Die Suche nach Identität und Heimat: „Das war eigentlich ein Grundthema in all meinen Entscheidungen.“ Als Zugezogene aus Hessen fühlte sie sich nie zur Gemeinschaft ihres 300-Einwohnerdorfes in Franken zugehörig, suchte lange nach einer passenden Gruppe, es wurden die Pfadfinder. „Wir haben ein romantisches Waldleben gelebt, es war toll am Lagerfeuer Pfeife zu rauchen und Tee zu trinken.“ Die Schneiderin wurde nicht im Dirndl hochgepäppelt, war nie in Schützen- oder Trachtenvereinen. Stattdessen durchlebte sie Hippiephase, Skaterphase, Ökophase, elegante Phase, Black Metal Phase und Punkphase. Mit 16 erbte sie die verlebte Werktagsschürze der Ur-Oma und trug von da an Röcke. Im Winter mehrere Lagen. „Mir war die Verbindung zu den Vorfahren wichtig. Wahrscheinlich, weil sie nicht im Ort wohnten.“ Am Ende der Schulzeit gestand ihr eine Klassenkameradin, sie habe nie gewusst, wo sie Sandra-Janine einordnen sollte. Doch Menschen hängen an Kleider-Ordnungen, denn Kleider machen Leute. „Das fasziniert mich heute so brutal.“

„Dann wollte ich wissen, wie’s Nähen g’scheit geht.“Sandra-Janine Müller

Sandra-Janine Müller studierte Volkskunde, vertiefte sich in Trachten. Allein, was die Schwarz-Grau-Abstufungen der Trauertracht verraten können, bringt sie noch immer zum Schwärmen: Wer gestorben ist – Mutter, naher oder ferner Angehöriger; wie lange er schon tot ist – anhand von Halb- und Abtrauer-Kleidung; ob man katholisch war oder protestantisch, verheiratet oder ledig, auf dem Weg in die Stadt, in den Stall oder in die Kirche. Und natürlich: Aus welchem Dorf man kam.

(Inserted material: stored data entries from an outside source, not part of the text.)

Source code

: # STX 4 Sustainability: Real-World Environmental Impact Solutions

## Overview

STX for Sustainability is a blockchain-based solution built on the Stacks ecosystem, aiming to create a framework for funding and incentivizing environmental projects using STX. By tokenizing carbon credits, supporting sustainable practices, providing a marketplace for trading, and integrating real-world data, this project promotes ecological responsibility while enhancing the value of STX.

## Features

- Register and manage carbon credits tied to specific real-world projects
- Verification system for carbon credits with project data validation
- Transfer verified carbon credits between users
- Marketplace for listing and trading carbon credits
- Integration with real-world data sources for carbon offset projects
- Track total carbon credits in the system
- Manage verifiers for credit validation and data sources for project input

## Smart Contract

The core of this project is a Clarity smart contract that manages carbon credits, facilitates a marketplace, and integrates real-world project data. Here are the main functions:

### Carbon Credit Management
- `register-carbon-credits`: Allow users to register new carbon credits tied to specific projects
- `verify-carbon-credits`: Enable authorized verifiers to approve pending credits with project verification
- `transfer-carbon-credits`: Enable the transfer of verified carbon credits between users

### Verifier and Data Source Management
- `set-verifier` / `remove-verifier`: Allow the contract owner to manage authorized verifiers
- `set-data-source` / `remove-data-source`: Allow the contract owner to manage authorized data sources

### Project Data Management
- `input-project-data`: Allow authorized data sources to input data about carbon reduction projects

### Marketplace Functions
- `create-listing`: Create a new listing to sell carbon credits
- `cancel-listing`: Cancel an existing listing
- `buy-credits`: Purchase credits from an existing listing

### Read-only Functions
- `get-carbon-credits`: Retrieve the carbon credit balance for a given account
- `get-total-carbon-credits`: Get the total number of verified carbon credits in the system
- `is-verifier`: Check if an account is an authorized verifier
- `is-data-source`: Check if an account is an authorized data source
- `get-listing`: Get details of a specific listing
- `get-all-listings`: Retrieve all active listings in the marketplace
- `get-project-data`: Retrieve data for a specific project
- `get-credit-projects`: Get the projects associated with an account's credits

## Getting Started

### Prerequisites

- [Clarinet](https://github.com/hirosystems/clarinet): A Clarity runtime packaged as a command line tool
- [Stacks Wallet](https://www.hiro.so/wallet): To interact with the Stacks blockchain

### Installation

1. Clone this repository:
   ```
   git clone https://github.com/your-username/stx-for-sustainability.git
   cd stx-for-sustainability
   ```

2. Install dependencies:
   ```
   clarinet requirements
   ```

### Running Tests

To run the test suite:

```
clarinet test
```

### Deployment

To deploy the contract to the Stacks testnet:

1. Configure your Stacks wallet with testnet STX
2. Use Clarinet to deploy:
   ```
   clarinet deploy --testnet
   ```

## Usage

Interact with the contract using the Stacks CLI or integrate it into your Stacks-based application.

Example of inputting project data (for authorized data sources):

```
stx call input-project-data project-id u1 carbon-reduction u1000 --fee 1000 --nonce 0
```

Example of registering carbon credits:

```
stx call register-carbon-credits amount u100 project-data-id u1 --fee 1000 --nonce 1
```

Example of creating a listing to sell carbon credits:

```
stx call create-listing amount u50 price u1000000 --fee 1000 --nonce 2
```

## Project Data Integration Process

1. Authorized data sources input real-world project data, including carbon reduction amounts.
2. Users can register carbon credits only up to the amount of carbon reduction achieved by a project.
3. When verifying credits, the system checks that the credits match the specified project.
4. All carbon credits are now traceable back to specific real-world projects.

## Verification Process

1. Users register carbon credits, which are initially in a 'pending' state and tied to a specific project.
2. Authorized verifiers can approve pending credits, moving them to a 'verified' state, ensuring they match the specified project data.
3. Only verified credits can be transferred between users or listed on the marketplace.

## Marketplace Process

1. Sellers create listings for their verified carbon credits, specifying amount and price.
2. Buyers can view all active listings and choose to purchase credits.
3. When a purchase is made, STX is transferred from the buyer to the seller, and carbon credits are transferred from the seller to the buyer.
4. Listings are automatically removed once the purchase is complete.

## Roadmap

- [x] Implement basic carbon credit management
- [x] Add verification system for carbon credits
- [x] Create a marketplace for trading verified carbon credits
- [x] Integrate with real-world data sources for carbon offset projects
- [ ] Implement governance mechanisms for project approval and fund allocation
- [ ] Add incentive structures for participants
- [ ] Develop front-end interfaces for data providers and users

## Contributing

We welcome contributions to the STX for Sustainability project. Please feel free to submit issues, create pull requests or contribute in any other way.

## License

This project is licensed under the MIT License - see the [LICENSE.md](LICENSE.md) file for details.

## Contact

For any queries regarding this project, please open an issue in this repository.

Sie schneiderte sich einen Trachtenrock, trug ihn wieder täglich, wurde in der Uni bekannt. „Dann wollte ich wissen, wie’s Nähen g’scheit geht.“ Sie machte Praktika, landete in der Trachtenberatungsstätte im schwäbischen Krumbach. „Wow, das ist es!“ Altes Haus, große Bibliothek, Schneiderwerkstatt. Sie wurde dort als bisher einzige Schneiderin ausgebildet. In der Beratungsstelle arbeitet sie weiterhin nebenher und gibt Workshops im Posamenten-Knöpfe-Wickeln. Als eine der wenigen in Deutschland beherrscht sie die Technik des 18. Jahrhunderts, bei der kunstvolle Knöpfe entstehen. Die Kurse sind voll mit Do-it-Yourselfern.

Schwäbische Tracht aus afrikanischen Stoffen

Freilich eckt Sandra-Janine Müller mit ihrem Stil auch an. Sie irritiert ganz bewusst. Eine andere Trachtenschneiderin schimpfte mal: „Was hat denn Schwaben mit Afrika zu tun?“ Die Frau meinte eine schwäbische Tracht aus afrikanischen Stoffen. Die junge Schneiderin kontert: „Tracht hat sich immer entwickelt. Regt sich die Frau auch über Oktoberfest-Dirndl auf?“ Das Dirndl wurde erst in den 50ern geboren, als Modetracht. Die Begegnung, die nicht die einzige dieser Art blieb, war ein Schlüsselerlebnis, das Sandra-Janine Müller mutiger machte. Afrikanisch, orientalisch, mit Blumen im Haar, mit Schleier, mit Turban. „Meine Heimat ist bunt“, wurde ihr Slogan.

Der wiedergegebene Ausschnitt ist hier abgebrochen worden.